The I890's were the golden decade for the western colony. The riches of Coolgardie and Kalgoorlie together with their large attendant populations of eastern Australians, pushed Western Australia into Federation and the twentieth century. George and Harriet Burton lived and worked in Perth, having no children of their own. A 1914 electoral roll located George Mark Burton, labourer, and Harriet Burton, home duties, at 17 Hyde Street, North Perth. Six years later another roll described George as a lineman, as well as the couple's move to 15 Ethel Street, North Perth.
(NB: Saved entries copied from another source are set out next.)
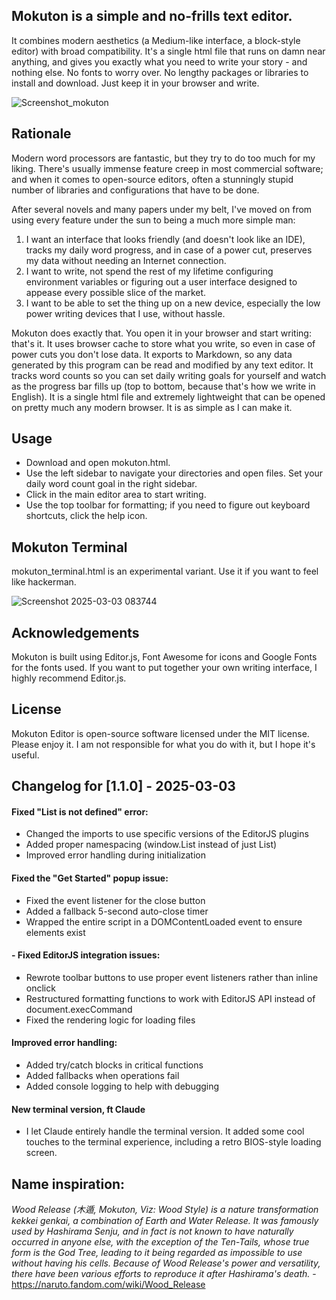## Mokuton is a simple and no-frills text editor. 

It combines modern aesthetics (a Medium-like interface, a block-style editor) with broad compatibility. It's a single html file that runs on damn near anything, and gives you exactly what you need to write your story - and nothing else. No fonts to worry over. No lengthy packages or libraries to install and download. Just keep it in your browser and write.  


![Screenshot_mokuton](https://github.com/yudhanjaya/Mokuton/assets/16394240/c6c80a0e-ffe5-4bd3-bea3-e2ea1397becb)


## Rationale

Modern word processors are fantastic, but they try to do too much for my liking. There's usually immense feature creep in most commercial software; and when it comes to open-source editors, often a stunningly stupid number of libraries and configurations that have to be done. 

After several novels and many papers under my belt, I've moved on from using every feature under the sun to being a much more simple man: 
1)  I want an interface that looks friendly (and doesn't look like an IDE), tracks my daily word progress, and in case of a power cut, preserves my data without needing an Internet connection.
2)  I want to write, not spend the rest of my lifetime configuring environment variables or figuring out a user interface designed to appease every possible slice of the market.
3)  I want to be able to set the thing up on a new device, especially the low power writing devices that I use, without hassle.  

Mokuton does exactly that. You open it in your browser and start writing: that's it. It uses browser cache to store what you write, so even in case of power cuts you don't lose data. It exports to Markdown, so any data generated by this program can be read and modified by any text editor. It tracks word counts so you can set daily writing goals for yourself and watch as the progress bar fills up (top to bottom, because that's how we write in English). It is a single html file and extremely lightweight that can be opened on pretty much any modern browser. It is as simple as I can make it. 

## Usage

 - Download and open mokuton.html. 
 - Use the left sidebar to navigate your directories and open files. Set your daily word count goal in the right sidebar.
 - Click in the main editor area to start writing.
 - Use the top toolbar for formatting; if you need to figure out keyboard shortcuts, click the help icon.

## Mokuton Terminal

mokuton_terminal.html is an experimental variant. Use it if you want to feel like hackerman.

![Screenshot 2025-03-03 083744](https://github.com/user-attachments/assets/97120da5-e66f-437c-972f-cf7695f878e1)



## Acknowledgements
Mokuton is built using Editor.js, Font Awesome for icons and Google Fonts for the fonts used. If you want to put together your own writing interface, I highly recommend Editor.js.

## License
Mokuton Editor is open-source software licensed under the MIT license. Please enjoy it. I am not responsible for what you do with it, but I hope it's useful. 

## Changelog for [1.1.0] - 2025-03-03


#### Fixed "List is not defined" error:

- Changed the imports to use specific versions of the EditorJS plugins
- Added proper namespacing (window.List instead of just List)
- Improved error handling during initialization


#### Fixed the "Get Started" popup issue:

- Fixed the event listener for the close button
- Added a fallback 5-second auto-close timer
- Wrapped the entire script in a DOMContentLoaded event to ensure elements exist


#### - Fixed EditorJS integration issues:

- Rewrote toolbar buttons to use proper event listeners rather than inline onclick
- Restructured formatting functions to work with EditorJS API instead of document.execCommand
- Fixed the rendering logic for loading files

#### Improved error handling:

- Added try/catch blocks in critical functions
- Added fallbacks when operations fail
- Added console logging to help with debugging

#### New terminal version, ft Claude

- I let Claude entirely handle the terminal version. It added some cool touches to the terminal experience, including a retro BIOS-style loading screen. 

## Name inspiration:
*Wood Release (木遁, Mokuton, Viz: Wood Style) is a nature transformation kekkei genkai, a combination of Earth and Water Release.  It was famously used by Hashirama Senju, and in fact is not known to have naturally occurred in anyone else, with the exception of the Ten-Tails, whose true form is the God Tree, leading to it being regarded as impossible to use without having his cells. Because of Wood Release's power and versatility, there have been various efforts to reproduce it after Hashirama's death.* - https://naruto.fandom.com/wiki/Wood_Release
Harriet, aged sixty-one years, died in the Perth Public Hospital on 16th March 1934. An electoral roll of 1941 described George as a pensioner of 44 Evandale Street, Mount Hawthorn. By 1949, George Burton, now aged eighty-five years, was living in the Home of Peace, Subiaco. In his later years George, a widower with no children, must have felt keenly the separation from his family in South Australia. He corresponded annually with his sister Ella Freer by sending her a Christmas card and occasionally remembered a birthday. George had last seen Ella when she was a little girl waving on a Port Adelaide wharf. On receipt of a card from her brother, Ella would pause and reflect, "I wonder where he is now?" As far as is known, George Mark Burton never met any of his family after the two brothers separated in the late 1880's. His nephew, Henry Burton, visited Perth just after the Second World War and was aware his Uncle George was still alive but did not meet him. In retrospect how opportunities are lost. Why George was not included in his father's will invites speculation. Perhaps George senior had never forgiven him for remaining in the west. Did his son's marrying in a Roman Catholic Cathedral offend George so? Surely he would not have been aware of father-in-law James's convict background. Or maybe he simply thought it was too difficult to provide in his will for son George who was residing in relatively isolated Western Australia. The transcontinental railway was completed only in 1917, the year George had his will drawn up.

George Mark Burton died on 10th November 1949 at the Home of Peace, Subiaco. He died intestate. On his death certificate he was described as an electrician. So ended a long life much of which was spent separated from his family. Both George and Harriet Burton are buried in the Anglican Cemetery, Karrakatta, Perth, Western Australia. Perhaps the cemetery will be included in the itinerary when any member of the family next visits Perth.